D’altra parte, nei secoli successivi e soprattutto durante il medioevo, si sviluppa nel mondo cristiano una mentalità ostile agli ebrei, considerati ingiustamente deicidi e maledetti da Dio, disprezzati e fatti oggetto di molti pregiudizi. Infine è spuntato nel secolo scorso l’antisemitismo razzista, che è stato alimentato da apporti culturali estranei al cristianesimo: il mito della razza è un’ideologia assolutamente pagana.

Il Concilio Vaticano II raccomanda stima e conoscenza tra cristiani ed ebrei, perché abbiamo la stessa Bibbia, Gesù e gli apostoli, la Madonna, sono ebrei; san Paolo, ebreo osservante e fariseo, ha aperto la porta della fede ai greci e a tutti i popoli.

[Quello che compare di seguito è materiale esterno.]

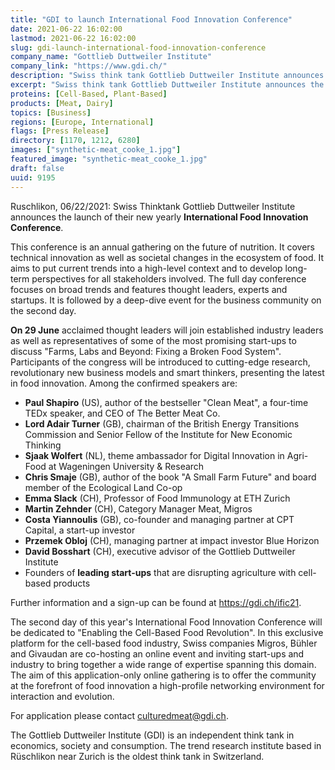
 ```yaml
---
title: "GDI to launch International Food Innovation Conference"
date: 2021-06-22 16:02:00
lastmod: 2021-06-22 16:02:00
slug: gdi-launch-international-food-innovation-conference
company_name: "Gottlieb Duttweiler Institute"
company_link: "https://www.gdi.ch/"
description: "Swiss think tank Gottlieb Duttweiler Institute announces the launch of their new International Food Innovation Conference, an annual gathering on the future of nutrition covering technical innovation as well as societal changes in the ecosystem of food."
excerpt: "Swiss think tank Gottlieb Duttweiler Institute announces the launch of their new International Food Innovation Conference, an annual gathering on the future of nutrition covering technical innovation as well as societal changes in the ecosystem of food."
proteins: [Cell-Based, Plant-Based]
products: [Meat, Dairy]
topics: [Business]
regions: [Europe, International]
flags: [Press Release]
directory: [1170, 1212, 6280]
images: ["synthetic-meat_cooke_1.jpg"]
featured_image: "synthetic-meat_cooke_1.jpg"
draft: false
uuid: 9195
---
```

Ruschlikon, 06/22/2021: Swiss Thinktank Gottlieb Duttweiler Institute
announces the launch of their new yearly **International Food Innovation
Conference**.

This conference is an annual gathering on the future of nutrition. It
covers technical innovation as well as societal changes in the ecosystem
of food. It aims to put current trends into a high-level context and to
develop long-term perspectives for all stakeholders involved. The full
day conference focuses on broad trends and features thought leaders,
experts and startups. It is followed by a deep-dive event for the
business community on the second day.

**On 29 June** acclaimed thought leaders will join established industry
leaders as well as representatives of some of the most promising
start-ups to discuss \"Farms, Labs and Beyond: Fixing a Broken Food
System\". Participants of the congress will be introduced to
cutting-edge research, revolutionary new business models and smart
thinkers, presenting the latest in food innovation. Among the confirmed
speakers are:

-   **Paul Shapiro** (US), author of the bestseller \"Clean Meat\", a
    four-time TEDx speaker, and CEO of The Better Meat Co.
-   **Lord Adair Turner** (GB), chairman of the British Energy
    Transitions Commission and Senior Fellow of the Institute for New
    Economic Thinking
-   **Sjaak Wolfert** (NL), theme ambassador for Digital Innovation in
    Agri-Food at Wageningen University & Research
-   **Chris Smaje** (GB), author of the book \"A Small Farm Future\" and
    board member of the Ecological Land Co-op
-   **Emma Slack** (CH), Professor of Food Immunology at ETH Zurich
-   **Martin Zehnder** (CH), Category Manager Meat, Migros
-   **Costa Yiannoulis** (GB), co-founder and managing partner at CPT
    Capital, a start-up investor
-   **Przemek Obloj** (CH), managing partner at impact investor Blue
    Horizon
-   **David Bosshart** (CH), executive advisor of the Gottlieb
    Duttweiler Institute
-   Founders of **leading start-ups** that are disrupting agriculture
    with cell-based products

Further information and a sign-up can be found at
<https://gdi.ch/ific21>.

The second day of this year\'s International Food Innovation Conference
will be dedicated to \"Enabling the Cell-Based Food Revolution\". In
this exclusive platform for the cell-based food industry, Swiss
companies Migros, Bühler and Givaudan are co-hosting an online event and
inviting start-ups and industry to bring together a wide range of
expertise spanning this domain. The aim of this application-only online
gathering is to offer the community at the forefront of food innovation
a high-profile networking environment for interaction and evolution.

For application please contact <culturedmeat@gdi.ch>.

The Gottlieb Duttweiler Institute (GDI) is an independent think tank in
economics, society and consumption. The trend research institute based
in Rüschlikon near Zurich is the oldest think tank in Switzerland.
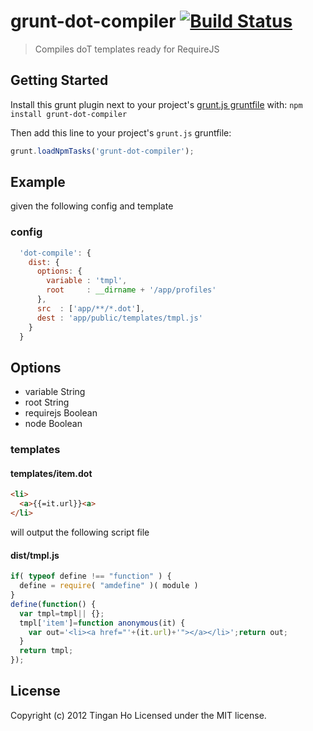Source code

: # grunt-dot-compiler [![Build Status](https://travis-ci.org/tinganho/grunt-dot-compiler.png)](https://travis-ci.org/tinganho/grunt-dot-compiler)

> Compiles doT templates ready for RequireJS

## Getting Started
Install this grunt plugin next to your project's [grunt.js gruntfile][getting_started] with: `npm install grunt-dot-compiler`

Then add this line to your project's `grunt.js` gruntfile:

```javascript
grunt.loadNpmTasks('grunt-dot-compiler');
```

[grunt]: http://gruntjs.com/
[getting_started]: https://github.com/gruntjs/grunt/blob/master/docs/getting_started.md

## Example
given the following config and template
### config
```javascript
  'dot-compile': {
    dist: {
      options: {
        variable : 'tmpl',
        root     : __dirname + '/app/profiles'
      },
      src  : ['app/**/*.dot'],
      dest : 'app/public/templates/tmpl.js'
    }
  }
```
## Options
* variable String 
* root String
* requirejs Boolean
* node Boolean 

### templates
#### templates/item.dot
```html
<li>
  <a>{{=it.url}}<a>
</li>
```

will output the following script file
#### dist/tmpl.js
```javascript
if( typeof define !== "function" ) {
  define = require( "amdefine" )( module )
}
define(function() {
  var tmpl=tmpl|| {};
  tmpl['item']=function anonymous(it) {
    var out='<li><a href="'+(it.url)+'"></a></li>';return out;
  }
  return tmpl;
});
```

## License
Copyright (c) 2012 Tingan Ho
Licensed under the MIT license.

Il popolo di Dio è sempre unico perché Dio non ha rigettato gli ebrei. Se le autorità ebraiche di Gerusalemme si sono adoperate per la morte di Cristo, tuttavia quello che è stato fatto a Gesù durante la passione non può essere imputato a tutti gli ebrei. Nell’uccisione di Gesù hanno avuto un ruolo decisivo anche le autorità romane, come ben si sa. Non è assolutamente giustificata l’affermazione che Dio abbia maledetto il popolo ebraico; al contrario, come sottolinea san Paolo, i doni di Dio al popolo eletto sono irrevocabili. La fede cristiana ha le sue radici nell’antico testamento e continua a nutrirsi di esso. L’antica alleanza non è stata revocata ma perfezionata dalla nuova. Gli ebrei, anche se non tutti hanno accettato il vangelo, rimangono popolo di Dio e congiunti al mistero della Chiesa. Non si può parlare di due vie parallele di salvezza e neanche di sostituzione di una con l’altra. Giovanni Paolo II ha chiamato gli ebrei «nostri fratelli maggiori». Essi rimangono depositari delle promesse di Dio. La loro mancata adesione a Cristo è un monito anche per noi cristiani a mantenersi umili e a non presumere troppo di sé.

A noi è affidato il Regno: a noi Dio conceda di produrre quei frutti che si aspetta.